You see it in the 68% growth in U.S. commercial, if you do apples to apples following on 70% growth last quarter, or 71% percent if you do apples to apples, taking out a SPAC revenue. You see it in the deal growth in the U.S., growing from 70 to 136 in a year. You see it in the general enthusiasm around our products, especially in commercial, but also in government, which has begun to reaccelerate.

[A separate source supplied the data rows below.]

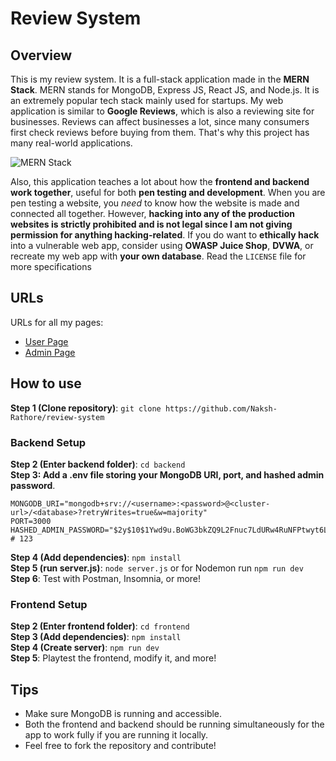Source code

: # Review System

## Overview
This is my review system. It is a full-stack application made in the **MERN Stack**. MERN stands for MongoDB, Express JS, React JS, and Node.js. It is an extremely popular tech stack mainly used for startups.
My web application is similar to **Google Reviews**, which is also a reviewing site for businesses. Reviews can affect businesses a lot, since many consumers first check reviews before buying from them. 
That's why this project has many real-world applications.

![MERN Stack](https://images.prismic.io/loco-blogs/79328284-f97b-489f-924c-eb3b17e34b56_image2.png?auto=compress%2Cformat&rect=0%2C0%2C1999%2C1124&w=3840&fit=max)<br />

Also, this application teaches a lot about how the **frontend and backend work together**, useful for both **pen testing and development**. When you are pen testing a website, you *need* to know how the website is made and connected all together. However, **hacking into any of the production websites is strictly prohibited and is not legal since I am not giving permission for anything hacking-related**. If you do want to **ethically hack** into a vulnerable web app, consider using **OWASP Juice Shop**, **DVWA**, or recreate my web app with **your own database**. Read the `LICENSE` file for more specifications

## URLs
URLs for all my pages:
- [User Page](https://review-system-naksh-rathore.netlify.app)
- [Admin Page](https://review-system-admin-naksh-rathore.netlify.app)

## How to use

**Step 1 (Clone repository)**: `git clone https://github.com/Naksh-Rathore/review-system`<br />

### Backend Setup
**Step 2 (Enter backend folder)**: `cd backend`<br /> 
**Step 3: Add a .env file storing your MongoDB URI, port, and hashed admin password**.<br /> 
```env
MONGODB_URI="mongodb+srv://<username>:<password>@<cluster-url>/<database>?retryWrites=true&w=majority"
PORT=3000
HASHED_ADMIN_PASSWORD="$2y$10$1Ywd9u.BoWG3bkZQ9L2Fnuc7LdURw4RuNFPtwyt6LZqNEZ3EvyQVm" # 123
```

**Step 4 (Add dependencies)**: `npm install`<br />
**Step 5 (run server.js)**: `node server.js` or for Nodemon run `npm run dev`<br />
**Step 6**: Test with Postman, Insomnia, or more!<br />

### Frontend Setup
**Step 2 (Enter frontend folder)**: `cd frontend`<br /> 
**Step 3 (Add dependencies)**: `npm install`<br />
**Step 4 (Create server)**: `npm run dev`<br />
**Step 5**: Playtest the frontend, modify it, and more!

## Tips
- Make sure MongoDB is running and accessible.
- Both the frontend and backend should be running simultaneously for the app to work fully if you are running it locally. 
- Feel free to fork the repository and contribute!
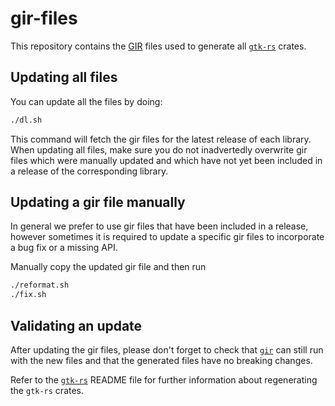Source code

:# gir-files

This repository contains the [GIR](https://developer.gnome.org/programming-guidelines/stable/introspection.html.en)
files used to generate all [`gtk-rs`](https://github.com/gtk-rs/gtk-rs) crates.

## Updating all files

You can update all the files by doing:

```bash
./dl.sh
```

This command will fetch the gir files for the latest release of each library.
When updating all files, make sure you do not inadvertedly overwrite gir files
which were manually updated and which have not yet been included in a release
of the corresponding library.

## Updating a gir file manually

In general we prefer to use gir files that have been included in a release,
however sometimes it is required to update a specific gir files to incorporate
a bug fix or a missing API.

Manually copy the updated gir file and then run

```bash
./reformat.sh
./fix.sh
```

## Validating an update

After updating the gir files, please don't forget to check that [`gir`](https://github.com/gtk-rs/gir)
can still run with the new files and that the generated files have no breaking changes.

Refer to the [`gtk-rs`](https://github.com/gtk-rs/gtk-rs) README file for further information about
regenerating the `gtk-rs` crates.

You see it in general in our customer growth in U.S. com, which grew 69%. And again, we are growing these numbers while maintaining a Rule of 40 score of 57, which basically means we’re doing the impossible. We are growing the company while investing in our core IP or software development.
We are winning in the U.S. And then, that kind of leads to the question of why are we doing so well in the United States of America? And the main reason is we built software infrastructure that allows enterprises, both commercial and government, to move beyond chat, move beyond self-pleasuring, to actually produce things that are valuable. And whether this is tasking satellites in the commercial context, or changing margins or changing American workers into Japanese engineers using our software platform and large language models, we believe — I believe, we are the only company in America, the only really relevant market, that will allow you to do useful things with large language models. And that is what’s generating 68% growth in U.S.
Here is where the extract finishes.